DATA FOR REVIEW -
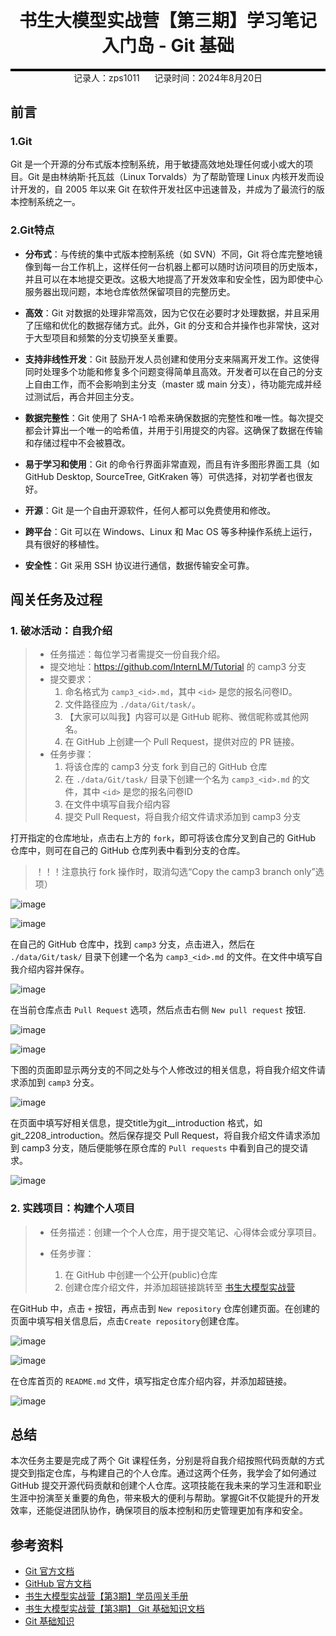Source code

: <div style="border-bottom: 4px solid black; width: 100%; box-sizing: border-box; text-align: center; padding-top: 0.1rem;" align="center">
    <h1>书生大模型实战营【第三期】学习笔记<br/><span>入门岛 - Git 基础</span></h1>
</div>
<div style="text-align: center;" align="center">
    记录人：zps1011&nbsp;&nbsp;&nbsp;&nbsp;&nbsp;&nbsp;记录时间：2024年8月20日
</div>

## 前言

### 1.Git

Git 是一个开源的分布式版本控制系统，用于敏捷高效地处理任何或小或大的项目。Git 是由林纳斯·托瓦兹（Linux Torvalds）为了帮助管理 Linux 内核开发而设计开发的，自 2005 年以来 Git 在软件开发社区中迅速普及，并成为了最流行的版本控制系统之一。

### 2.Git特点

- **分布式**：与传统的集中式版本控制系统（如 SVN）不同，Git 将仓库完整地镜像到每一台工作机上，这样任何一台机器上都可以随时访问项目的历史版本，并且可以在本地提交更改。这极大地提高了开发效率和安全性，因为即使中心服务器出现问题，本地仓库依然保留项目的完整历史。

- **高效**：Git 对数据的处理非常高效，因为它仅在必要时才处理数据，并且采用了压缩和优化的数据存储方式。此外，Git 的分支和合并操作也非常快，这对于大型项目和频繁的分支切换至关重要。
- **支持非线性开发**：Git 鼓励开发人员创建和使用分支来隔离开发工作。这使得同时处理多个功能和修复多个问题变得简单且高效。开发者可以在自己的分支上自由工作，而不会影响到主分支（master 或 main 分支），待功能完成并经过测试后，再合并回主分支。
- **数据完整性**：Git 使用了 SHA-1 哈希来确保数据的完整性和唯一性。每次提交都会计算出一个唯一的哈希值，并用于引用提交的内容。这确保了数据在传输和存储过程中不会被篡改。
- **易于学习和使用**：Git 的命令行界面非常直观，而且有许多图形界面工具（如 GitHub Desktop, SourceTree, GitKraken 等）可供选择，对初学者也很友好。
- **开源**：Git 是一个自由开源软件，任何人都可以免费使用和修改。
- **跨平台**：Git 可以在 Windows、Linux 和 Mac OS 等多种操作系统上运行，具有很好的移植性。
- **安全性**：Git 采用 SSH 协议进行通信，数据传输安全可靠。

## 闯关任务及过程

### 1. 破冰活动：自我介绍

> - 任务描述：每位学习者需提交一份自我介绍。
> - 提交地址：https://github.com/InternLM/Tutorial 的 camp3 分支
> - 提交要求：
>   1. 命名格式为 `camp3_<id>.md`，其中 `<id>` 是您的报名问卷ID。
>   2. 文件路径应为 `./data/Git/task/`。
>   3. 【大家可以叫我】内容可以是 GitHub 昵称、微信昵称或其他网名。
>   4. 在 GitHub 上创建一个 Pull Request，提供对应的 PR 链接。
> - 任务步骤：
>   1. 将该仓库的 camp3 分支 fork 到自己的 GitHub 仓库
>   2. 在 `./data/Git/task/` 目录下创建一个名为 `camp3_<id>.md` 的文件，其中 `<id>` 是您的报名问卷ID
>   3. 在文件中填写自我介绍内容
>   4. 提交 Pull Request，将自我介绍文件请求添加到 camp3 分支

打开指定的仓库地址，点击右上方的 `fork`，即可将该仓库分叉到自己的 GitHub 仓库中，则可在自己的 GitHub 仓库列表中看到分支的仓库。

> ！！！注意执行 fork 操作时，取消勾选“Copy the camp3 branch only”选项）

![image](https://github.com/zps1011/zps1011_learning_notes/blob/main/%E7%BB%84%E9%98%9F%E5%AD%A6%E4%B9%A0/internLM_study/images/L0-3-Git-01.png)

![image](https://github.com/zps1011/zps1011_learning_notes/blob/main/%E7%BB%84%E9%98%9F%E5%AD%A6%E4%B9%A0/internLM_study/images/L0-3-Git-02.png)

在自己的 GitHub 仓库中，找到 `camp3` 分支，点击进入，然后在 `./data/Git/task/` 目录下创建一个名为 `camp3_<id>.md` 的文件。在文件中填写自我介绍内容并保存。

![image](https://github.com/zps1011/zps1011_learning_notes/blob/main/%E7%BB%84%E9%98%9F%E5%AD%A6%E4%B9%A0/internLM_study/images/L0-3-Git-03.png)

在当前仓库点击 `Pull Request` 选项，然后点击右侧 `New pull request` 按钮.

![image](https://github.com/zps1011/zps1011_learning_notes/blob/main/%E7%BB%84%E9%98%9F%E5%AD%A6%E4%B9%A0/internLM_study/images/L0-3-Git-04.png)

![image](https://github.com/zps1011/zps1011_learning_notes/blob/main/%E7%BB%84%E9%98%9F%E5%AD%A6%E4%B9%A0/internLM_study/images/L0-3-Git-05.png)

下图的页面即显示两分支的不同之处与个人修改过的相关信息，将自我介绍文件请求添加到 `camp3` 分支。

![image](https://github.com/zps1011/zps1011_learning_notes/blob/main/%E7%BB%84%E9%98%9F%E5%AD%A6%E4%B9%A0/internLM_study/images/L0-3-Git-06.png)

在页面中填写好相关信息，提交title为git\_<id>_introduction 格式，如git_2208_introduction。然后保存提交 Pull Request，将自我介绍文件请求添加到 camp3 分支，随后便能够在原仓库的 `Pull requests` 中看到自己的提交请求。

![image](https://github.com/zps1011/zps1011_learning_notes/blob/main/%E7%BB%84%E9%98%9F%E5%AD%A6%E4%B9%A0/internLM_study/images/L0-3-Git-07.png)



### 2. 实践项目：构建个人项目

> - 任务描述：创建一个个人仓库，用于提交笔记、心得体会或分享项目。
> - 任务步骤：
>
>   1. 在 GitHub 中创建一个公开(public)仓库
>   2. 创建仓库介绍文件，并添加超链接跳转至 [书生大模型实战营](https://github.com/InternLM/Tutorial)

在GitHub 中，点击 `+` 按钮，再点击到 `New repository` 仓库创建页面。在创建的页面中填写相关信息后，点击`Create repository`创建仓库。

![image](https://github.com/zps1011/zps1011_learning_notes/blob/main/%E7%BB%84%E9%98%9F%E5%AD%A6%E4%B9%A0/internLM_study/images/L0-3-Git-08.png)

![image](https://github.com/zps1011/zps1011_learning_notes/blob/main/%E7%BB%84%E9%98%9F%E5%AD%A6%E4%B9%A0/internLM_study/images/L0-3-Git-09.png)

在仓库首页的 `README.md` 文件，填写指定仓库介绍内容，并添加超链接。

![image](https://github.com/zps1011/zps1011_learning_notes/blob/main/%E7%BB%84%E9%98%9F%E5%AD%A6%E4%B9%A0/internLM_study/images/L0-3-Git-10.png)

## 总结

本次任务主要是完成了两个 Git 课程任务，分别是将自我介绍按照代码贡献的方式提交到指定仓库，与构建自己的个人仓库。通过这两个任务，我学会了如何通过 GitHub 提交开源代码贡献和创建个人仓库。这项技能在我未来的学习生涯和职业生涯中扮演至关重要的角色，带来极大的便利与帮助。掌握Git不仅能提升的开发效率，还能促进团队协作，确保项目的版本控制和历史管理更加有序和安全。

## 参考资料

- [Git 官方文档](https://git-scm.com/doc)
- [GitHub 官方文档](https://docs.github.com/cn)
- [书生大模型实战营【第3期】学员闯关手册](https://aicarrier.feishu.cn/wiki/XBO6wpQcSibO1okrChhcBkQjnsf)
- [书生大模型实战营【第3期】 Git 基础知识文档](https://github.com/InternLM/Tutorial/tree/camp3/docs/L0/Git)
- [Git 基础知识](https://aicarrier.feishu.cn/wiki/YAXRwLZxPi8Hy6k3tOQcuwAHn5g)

PROBLEM TO WORK ON - Having located the line containing "- [GitHub 官方文档](https://docs.github.com/cn)", set it down along with every line after it through the end of the data, reproducing each exactly.

RESPONSE TO THIS EXERCISE -
- [GitHub 官方文档](https://docs.github.com/cn)
- [书生大模型实战营【第3期】学员闯关手册](https://aicarrier.feishu.cn/wiki/XBO6wpQcSibO1okrChhcBkQjnsf)
- [书生大模型实战营【第3期】 Git 基础知识文档](https://github.com/InternLM/Tutorial/tree/camp3/docs/L0/Git)
- [Git 基础知识](https://aicarrier.feishu.cn/wiki/YAXRwLZxPi8Hy6k3tOQcuwAHn5g)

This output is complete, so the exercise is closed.